Exercise prompt => Using the records below, count the lines containing "support" and give only the total.
:::::
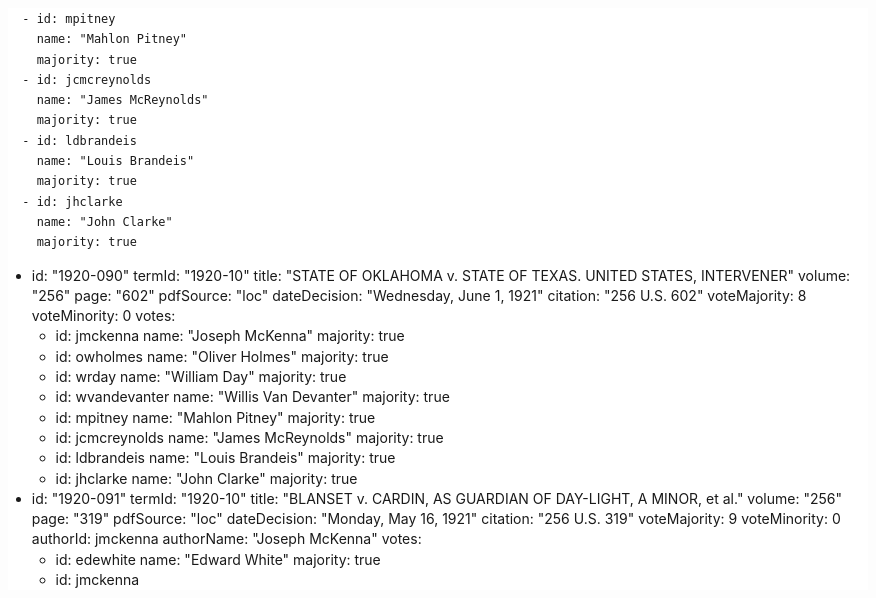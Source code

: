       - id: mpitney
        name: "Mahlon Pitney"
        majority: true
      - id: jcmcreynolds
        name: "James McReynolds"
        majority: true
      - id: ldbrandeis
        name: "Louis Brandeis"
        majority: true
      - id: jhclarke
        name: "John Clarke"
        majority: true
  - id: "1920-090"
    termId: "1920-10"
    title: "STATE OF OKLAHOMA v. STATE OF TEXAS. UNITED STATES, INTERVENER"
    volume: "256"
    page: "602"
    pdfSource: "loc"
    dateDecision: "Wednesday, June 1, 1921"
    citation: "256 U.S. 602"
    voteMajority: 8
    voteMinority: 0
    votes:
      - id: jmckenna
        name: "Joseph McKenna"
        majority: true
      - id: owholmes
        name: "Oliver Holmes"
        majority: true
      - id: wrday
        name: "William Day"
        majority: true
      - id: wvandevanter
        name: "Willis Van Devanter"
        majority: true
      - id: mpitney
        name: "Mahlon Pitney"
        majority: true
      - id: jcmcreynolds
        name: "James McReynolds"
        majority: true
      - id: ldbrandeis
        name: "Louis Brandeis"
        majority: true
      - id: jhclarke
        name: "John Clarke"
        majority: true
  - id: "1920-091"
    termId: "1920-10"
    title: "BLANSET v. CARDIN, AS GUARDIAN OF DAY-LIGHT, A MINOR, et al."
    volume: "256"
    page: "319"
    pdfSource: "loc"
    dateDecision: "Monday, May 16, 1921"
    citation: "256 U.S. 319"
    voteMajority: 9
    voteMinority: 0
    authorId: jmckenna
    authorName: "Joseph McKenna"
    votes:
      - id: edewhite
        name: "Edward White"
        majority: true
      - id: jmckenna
:::::
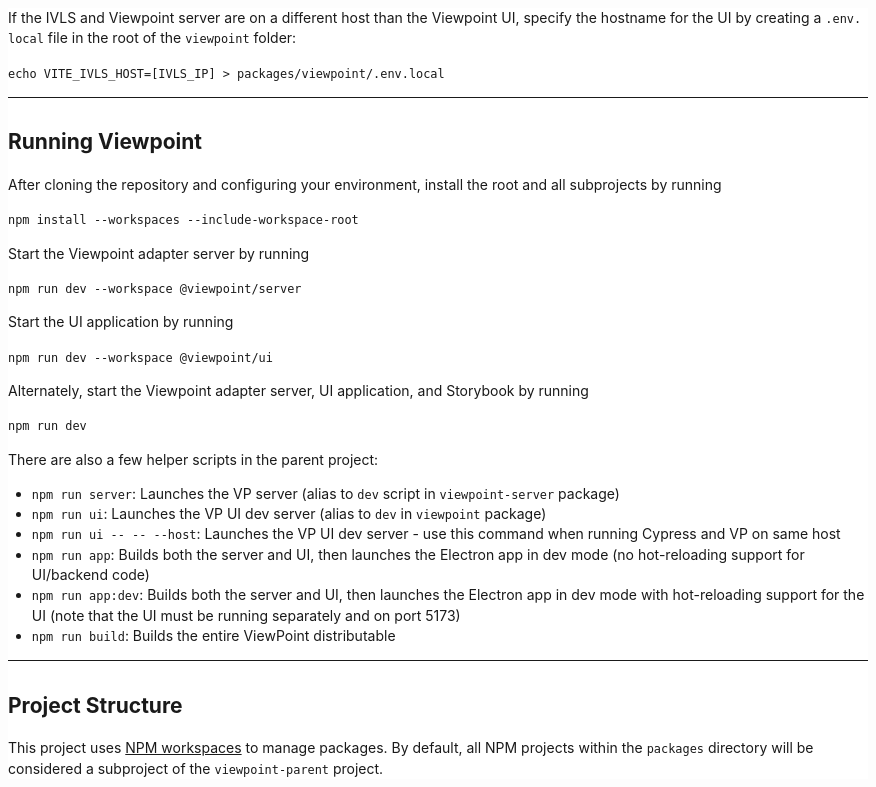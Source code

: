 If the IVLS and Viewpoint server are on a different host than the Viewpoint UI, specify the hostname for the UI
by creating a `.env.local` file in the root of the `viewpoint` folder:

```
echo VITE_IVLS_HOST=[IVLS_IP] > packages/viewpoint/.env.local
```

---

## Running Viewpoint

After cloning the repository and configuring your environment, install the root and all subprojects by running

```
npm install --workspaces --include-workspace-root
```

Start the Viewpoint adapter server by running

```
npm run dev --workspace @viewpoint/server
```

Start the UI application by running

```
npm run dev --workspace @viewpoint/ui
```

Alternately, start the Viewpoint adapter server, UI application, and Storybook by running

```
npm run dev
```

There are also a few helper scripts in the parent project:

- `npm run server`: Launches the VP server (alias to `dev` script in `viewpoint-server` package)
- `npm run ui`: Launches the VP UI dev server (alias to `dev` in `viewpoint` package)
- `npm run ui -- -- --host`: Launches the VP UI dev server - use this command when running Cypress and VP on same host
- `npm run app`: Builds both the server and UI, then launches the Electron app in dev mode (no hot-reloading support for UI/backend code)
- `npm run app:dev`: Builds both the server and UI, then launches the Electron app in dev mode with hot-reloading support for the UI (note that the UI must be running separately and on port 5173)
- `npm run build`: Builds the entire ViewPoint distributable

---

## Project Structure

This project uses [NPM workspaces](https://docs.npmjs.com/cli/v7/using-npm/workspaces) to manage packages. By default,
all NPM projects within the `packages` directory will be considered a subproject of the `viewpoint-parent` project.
:::::
Solution to this problem => 2